Rendered images with source text
-- Opening Marker --

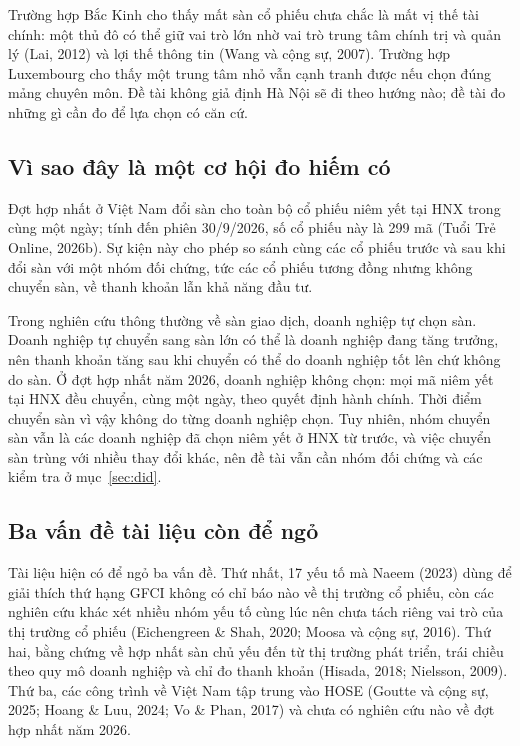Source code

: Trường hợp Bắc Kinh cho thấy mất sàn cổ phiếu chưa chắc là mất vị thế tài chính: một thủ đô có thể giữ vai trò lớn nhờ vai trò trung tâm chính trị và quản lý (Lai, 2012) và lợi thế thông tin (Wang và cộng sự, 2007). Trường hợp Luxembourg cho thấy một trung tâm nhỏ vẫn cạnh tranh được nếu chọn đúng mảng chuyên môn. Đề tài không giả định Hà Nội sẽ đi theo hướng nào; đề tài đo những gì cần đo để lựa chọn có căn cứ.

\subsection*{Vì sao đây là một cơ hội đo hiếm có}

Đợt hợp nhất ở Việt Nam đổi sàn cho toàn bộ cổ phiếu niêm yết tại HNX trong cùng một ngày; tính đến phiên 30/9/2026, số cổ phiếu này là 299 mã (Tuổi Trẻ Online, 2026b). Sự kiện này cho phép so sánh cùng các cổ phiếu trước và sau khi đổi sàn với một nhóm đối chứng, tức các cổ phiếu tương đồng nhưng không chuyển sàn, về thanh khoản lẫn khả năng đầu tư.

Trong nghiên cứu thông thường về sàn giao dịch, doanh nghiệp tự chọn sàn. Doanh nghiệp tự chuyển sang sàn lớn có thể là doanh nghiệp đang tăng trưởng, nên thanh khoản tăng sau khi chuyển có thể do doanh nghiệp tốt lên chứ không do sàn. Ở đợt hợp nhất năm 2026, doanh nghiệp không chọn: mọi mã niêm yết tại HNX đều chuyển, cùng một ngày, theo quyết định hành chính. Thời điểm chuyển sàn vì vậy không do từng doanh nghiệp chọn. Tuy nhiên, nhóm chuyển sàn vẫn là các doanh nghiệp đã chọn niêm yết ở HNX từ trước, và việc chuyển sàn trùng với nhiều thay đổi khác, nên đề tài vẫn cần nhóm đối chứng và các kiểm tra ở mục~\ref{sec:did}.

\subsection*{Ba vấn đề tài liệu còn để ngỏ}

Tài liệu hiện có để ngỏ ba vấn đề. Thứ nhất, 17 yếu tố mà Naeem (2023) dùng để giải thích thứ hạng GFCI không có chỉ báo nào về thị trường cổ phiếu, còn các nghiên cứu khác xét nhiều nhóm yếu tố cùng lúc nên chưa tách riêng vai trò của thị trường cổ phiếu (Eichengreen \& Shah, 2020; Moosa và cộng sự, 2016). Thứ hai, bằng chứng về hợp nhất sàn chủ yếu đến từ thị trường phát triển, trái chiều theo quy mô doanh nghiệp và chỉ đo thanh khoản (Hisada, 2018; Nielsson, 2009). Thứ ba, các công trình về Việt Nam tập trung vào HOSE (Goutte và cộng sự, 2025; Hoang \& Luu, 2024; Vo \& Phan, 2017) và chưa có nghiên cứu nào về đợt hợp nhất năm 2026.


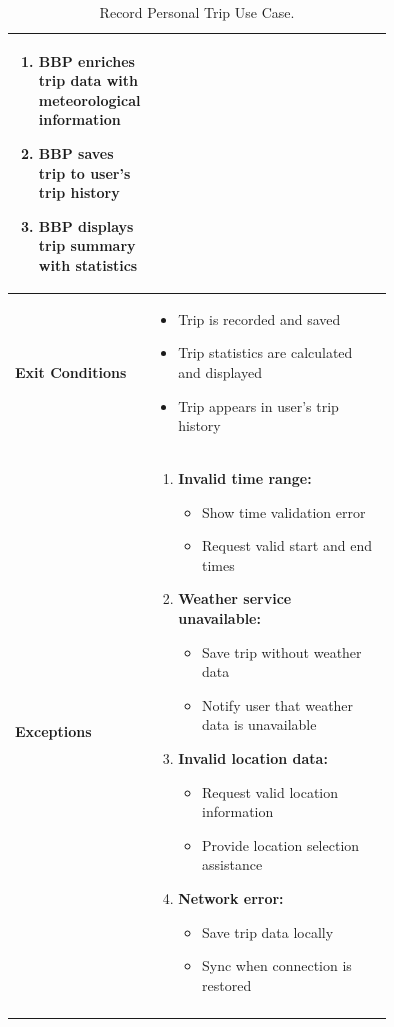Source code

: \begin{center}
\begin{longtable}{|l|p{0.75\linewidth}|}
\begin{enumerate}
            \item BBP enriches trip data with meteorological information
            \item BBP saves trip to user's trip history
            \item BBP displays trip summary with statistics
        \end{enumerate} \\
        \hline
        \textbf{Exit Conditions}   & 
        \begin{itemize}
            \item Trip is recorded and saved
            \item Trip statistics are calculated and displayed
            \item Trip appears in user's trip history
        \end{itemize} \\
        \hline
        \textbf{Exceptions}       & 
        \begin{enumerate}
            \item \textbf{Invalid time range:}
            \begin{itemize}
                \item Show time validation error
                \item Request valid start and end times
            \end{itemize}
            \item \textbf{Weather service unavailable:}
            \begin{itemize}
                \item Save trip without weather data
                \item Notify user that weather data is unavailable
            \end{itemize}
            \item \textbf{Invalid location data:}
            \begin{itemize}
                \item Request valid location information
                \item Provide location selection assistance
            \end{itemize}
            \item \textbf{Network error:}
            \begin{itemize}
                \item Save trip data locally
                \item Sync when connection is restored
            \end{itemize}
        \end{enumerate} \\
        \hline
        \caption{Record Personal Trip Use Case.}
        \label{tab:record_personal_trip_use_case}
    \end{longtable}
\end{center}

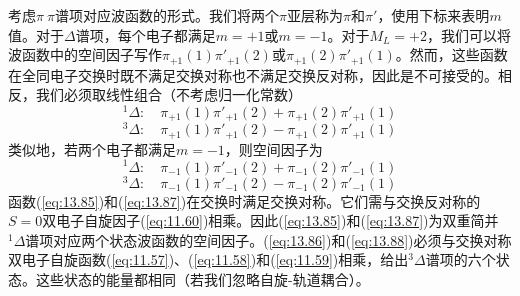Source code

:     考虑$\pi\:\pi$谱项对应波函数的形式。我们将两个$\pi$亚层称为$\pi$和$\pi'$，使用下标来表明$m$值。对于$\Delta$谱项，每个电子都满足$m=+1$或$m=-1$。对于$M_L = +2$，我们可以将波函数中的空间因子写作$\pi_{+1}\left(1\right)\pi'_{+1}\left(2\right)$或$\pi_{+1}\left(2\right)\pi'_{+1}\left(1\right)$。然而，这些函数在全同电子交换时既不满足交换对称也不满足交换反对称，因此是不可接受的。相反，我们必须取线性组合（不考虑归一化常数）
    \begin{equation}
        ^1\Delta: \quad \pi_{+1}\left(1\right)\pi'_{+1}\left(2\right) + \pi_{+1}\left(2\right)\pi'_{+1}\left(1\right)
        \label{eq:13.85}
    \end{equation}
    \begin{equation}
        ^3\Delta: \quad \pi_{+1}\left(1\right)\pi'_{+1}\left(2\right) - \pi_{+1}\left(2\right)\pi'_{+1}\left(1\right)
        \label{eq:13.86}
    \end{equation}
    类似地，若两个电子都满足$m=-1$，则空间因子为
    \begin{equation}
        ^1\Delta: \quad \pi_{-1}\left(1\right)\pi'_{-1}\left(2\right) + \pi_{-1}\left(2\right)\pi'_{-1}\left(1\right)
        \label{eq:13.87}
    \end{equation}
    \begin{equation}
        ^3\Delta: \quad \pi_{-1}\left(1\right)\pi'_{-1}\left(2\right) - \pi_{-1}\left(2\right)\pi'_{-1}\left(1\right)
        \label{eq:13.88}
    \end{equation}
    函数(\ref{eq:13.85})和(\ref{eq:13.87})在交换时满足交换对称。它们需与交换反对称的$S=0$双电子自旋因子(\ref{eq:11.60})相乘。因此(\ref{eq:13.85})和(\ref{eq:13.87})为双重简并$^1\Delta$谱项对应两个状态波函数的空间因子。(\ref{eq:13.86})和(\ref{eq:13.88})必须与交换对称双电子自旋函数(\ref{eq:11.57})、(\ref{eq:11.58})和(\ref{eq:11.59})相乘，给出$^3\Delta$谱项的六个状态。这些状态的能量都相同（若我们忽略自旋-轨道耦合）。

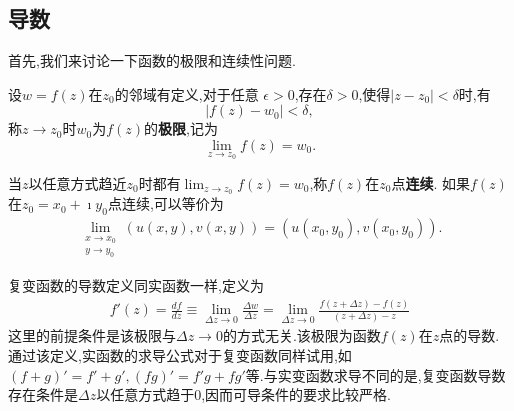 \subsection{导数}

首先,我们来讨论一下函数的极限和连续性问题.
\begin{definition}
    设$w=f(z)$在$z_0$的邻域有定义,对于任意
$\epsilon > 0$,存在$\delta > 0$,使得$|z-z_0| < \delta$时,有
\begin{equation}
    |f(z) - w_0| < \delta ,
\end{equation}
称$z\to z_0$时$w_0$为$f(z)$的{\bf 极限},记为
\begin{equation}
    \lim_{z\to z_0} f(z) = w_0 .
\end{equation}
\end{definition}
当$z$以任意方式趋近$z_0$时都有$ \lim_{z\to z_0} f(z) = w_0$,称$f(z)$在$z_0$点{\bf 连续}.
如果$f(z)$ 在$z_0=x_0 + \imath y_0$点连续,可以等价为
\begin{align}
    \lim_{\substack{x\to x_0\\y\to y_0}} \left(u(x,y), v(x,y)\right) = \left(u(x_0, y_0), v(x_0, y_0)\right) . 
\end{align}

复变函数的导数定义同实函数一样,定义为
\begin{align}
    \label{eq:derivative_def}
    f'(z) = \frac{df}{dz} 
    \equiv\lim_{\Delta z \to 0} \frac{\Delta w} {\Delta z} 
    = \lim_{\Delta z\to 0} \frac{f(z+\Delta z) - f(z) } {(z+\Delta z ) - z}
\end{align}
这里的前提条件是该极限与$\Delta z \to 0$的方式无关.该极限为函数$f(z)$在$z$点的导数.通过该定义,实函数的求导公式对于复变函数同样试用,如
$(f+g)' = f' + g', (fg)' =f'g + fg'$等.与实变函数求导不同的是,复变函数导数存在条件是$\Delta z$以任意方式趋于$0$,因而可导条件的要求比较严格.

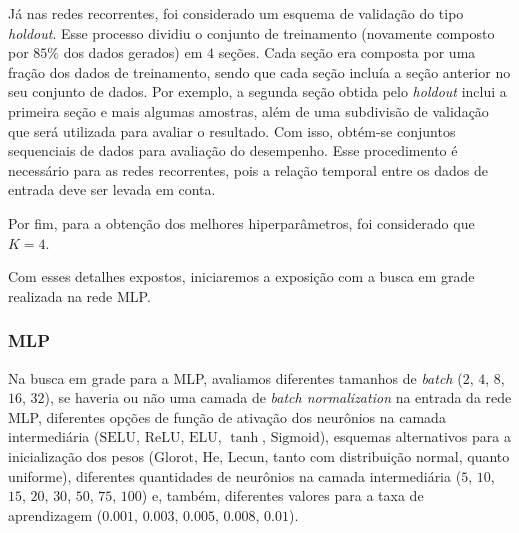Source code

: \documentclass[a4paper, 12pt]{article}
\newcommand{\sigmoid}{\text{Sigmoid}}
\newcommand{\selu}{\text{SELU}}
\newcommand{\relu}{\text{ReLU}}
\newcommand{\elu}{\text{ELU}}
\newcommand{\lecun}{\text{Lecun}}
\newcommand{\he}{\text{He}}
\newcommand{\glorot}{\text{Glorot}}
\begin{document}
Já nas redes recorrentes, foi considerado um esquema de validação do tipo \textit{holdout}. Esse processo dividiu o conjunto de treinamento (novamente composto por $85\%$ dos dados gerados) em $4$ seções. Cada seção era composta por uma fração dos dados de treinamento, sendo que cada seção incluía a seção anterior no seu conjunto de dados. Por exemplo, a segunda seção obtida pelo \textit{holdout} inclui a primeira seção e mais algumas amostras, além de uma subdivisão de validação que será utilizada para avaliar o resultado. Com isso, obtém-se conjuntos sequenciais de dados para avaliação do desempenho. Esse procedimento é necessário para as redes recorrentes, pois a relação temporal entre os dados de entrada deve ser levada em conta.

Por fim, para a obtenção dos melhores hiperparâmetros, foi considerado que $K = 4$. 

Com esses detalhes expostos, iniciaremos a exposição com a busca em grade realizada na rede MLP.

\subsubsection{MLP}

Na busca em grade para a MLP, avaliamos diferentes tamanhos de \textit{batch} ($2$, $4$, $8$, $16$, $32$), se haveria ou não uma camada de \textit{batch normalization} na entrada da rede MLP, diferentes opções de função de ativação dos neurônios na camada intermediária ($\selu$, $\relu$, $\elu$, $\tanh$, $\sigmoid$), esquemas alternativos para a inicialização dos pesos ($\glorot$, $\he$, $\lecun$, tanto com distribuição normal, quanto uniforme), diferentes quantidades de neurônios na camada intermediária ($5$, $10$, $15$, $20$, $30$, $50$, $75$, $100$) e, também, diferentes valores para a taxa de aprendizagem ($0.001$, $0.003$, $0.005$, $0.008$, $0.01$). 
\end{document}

-- Closing Marker --

Instructions for the task
Across the records above, return every line that contains the word "frac".

Exercise solution
    f'(z) = \frac{df}{dz} 
    \equiv\lim_{\Delta z \to 0} \frac{\Delta w} {\Delta z} 
    = \lim_{\Delta z\to 0} \frac{f(z+\Delta z) - f(z) } {(z+\Delta z ) - z}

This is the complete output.